TartanAir seeks to overcome these shortcomings by offering:

• A massive, multi-modal synthetic dataset
• Rich diversity in scene type, layout, appearance, and dynamic events
• Precise, pixel-level ground truth, including pose, depth, and dense/semantic information
• Support for extreme and rare phenomena (dynamic weather, moving obstacles, varied lighting)
• Utility as both a performance benchmark and a large-scale training set

TartanAir consists of 1,037 trajectories and over 1,000,000 frames spanning 30 distinct simulated environments. This scale is an order of magnitude larger than datasets such as KITTI (≈22 sequences, ∼39,000 stereo frames) (Wang et al., 2020, Warburg et al., 2021).
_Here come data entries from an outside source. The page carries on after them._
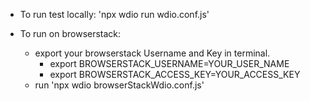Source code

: - To run test locally: 'npx wdio run wdio.conf.js'

- To run on browserstack:

    - export your browserstack Username and Key in terminal.
        - export BROWSERSTACK_USERNAME=YOUR_USER_NAME
        - export BROWSERSTACK_ACCESS_KEY=YOUR_ACCESS_KEY
    - run 'npx wdio browserStackWdio.conf.js'

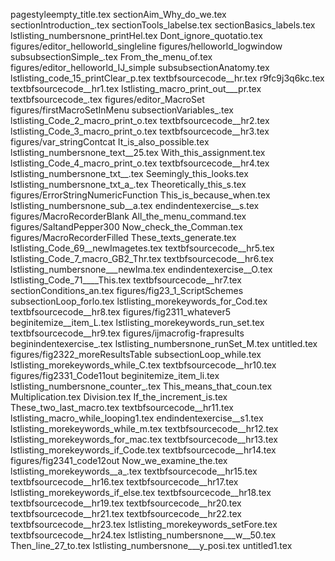 pagestyleempty_title.tex
sectionAim_Why_do_we.tex
sectionIntroduction_.tex
sectionTools_labelse.tex
sectionBasics_labels.tex
lstlisting_numbersnone_printHel.tex
Dont_ignore_quotatio.tex
figures/editor_helloworld_singleline
figures/helloworld_logwindow
subsubsectionSimple_.tex
From_the_menu_of.tex
figures/editor_helloworld_IJ_simple
subsubsectionAnatomy.tex
lstlisting_code_15_printClear_p.tex
textbfsourcecode__hr.tex
r9fc9j3q6kc.tex
textbfsourcecode__hr1.tex
lstlisting_macro_print_out___pr.tex
textbfsourcecode_.tex
figures/editor_MacroSet
figures/firstMacroSetInMenu
subsectionVariables_.tex
lstlisting_Code_2_macro_print_o.tex
textbfsourcecode__hr2.tex
lstlisting_Code_3_macro_print_o.tex
textbfsourcecode__hr3.tex
figures/var_stringContcat
It_is_also_possible.tex
lstlisting_numbersnone_text__25.tex
With_this_assignment.tex
lstlisting_Code_4_macro_print_o.tex
textbfsourcecode__hr4.tex
lstlisting_numbersnone_txt__.tex
Seemingly_this_looks.tex
lstlisting_numbersnone_txt_a_.tex
Theoretically_this_s.tex
figures/ErrorStringNumericFunction
This_is_because_when.tex
lstlisting_numbersnone_sub__a.tex
endindentexercise__s.tex
figures/MacroRecorderBlank
All_the_menu_command.tex
figures/SaltandPepper300
Now_check_the_Comman.tex
figures/MacroRecorderFilled
These_texts_generate.tex
lstlisting_Code_69__newImagetes.tex
textbfsourcecode__hr5.tex
lstlisting_Code_7_macro_GB2_Thr.tex
textbfsourcecode__hr6.tex
lstlisting_numbersnone___newIma.tex
endindentexercise__O.tex
lstlisting_Code_71____This.tex
textbfsourcecode__hr7.tex
sectionConditions_an.tex
figures/fig23_1_ScriptSchemes
subsectionLoop_forlo.tex
lstlisting_morekeywords_for_Cod.tex
textbfsourcecode__hr8.tex
figures/fig2311_whatever5
beginitemize__item_L.tex
lstlisting_morekeywords_run_set.tex
textbfsourcecode__hr9.tex
figures/ijmacrofig-frapresults
beginindentexercise_.tex
lstlisting_numbersnone_runSet_M.tex
untitled.tex
figures/fig2322_moreResultsTable
subsectionLoop_while.tex
lstlisting_morekeywords_while_C.tex
textbfsourcecode__hr10.tex
figures/fig2331_Code11out
beginitemize_item_li.tex
lstlisting_numbersnone_counter_.tex
This_means_that_coun.tex
Multiplication.tex
Division.tex
If_the_increment_is.tex
These_two_last_macro.tex
textbfsourcecode__hr11.tex
lstlisting_macro_while_looping1.tex
endindentexercise__s1.tex
lstlisting_morekeywords_while_m.tex
textbfsourcecode__hr12.tex
lstlisting_morekeywords_for_mac.tex
textbfsourcecode__hr13.tex
lstlisting_morekeywords_if_Code.tex
textbfsourcecode__hr14.tex
figures/fig2341_code12out
Now_we_examine_the.tex
lstlisting_morekeywords__a_.tex
textbfsourcecode__hr15.tex
textbfsourcecode__hr16.tex
textbfsourcecode__hr17.tex
lstlisting_morekeywords_if_else.tex
textbfsourcecode__hr18.tex
textbfsourcecode__hr19.tex
textbfsourcecode__hr20.tex
textbfsourcecode__hr21.tex
textbfsourcecode__hr22.tex
textbfsourcecode__hr23.tex
lstlisting_morekeywords_setFore.tex
textbfsourcecode__hr24.tex
lstlisting_numbersnone___w__50.tex
Then_line_27_to.tex
lstlisting_numbersnone___y_posi.tex
untitled1.tex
2. Simulation Environments, Motion Patterns, and Variations

TartanAir encompasses 30 Unreal Engine environments grouped into six semantic categories: urban, rural, nature, domestic, public, and sci-fi. Environments feature indoor (corridors, houses, factories) and outdoor (streets, forests, underwater) scenes, with both structured and unstructured layouts (e.g., engineered roads versus rocky trails).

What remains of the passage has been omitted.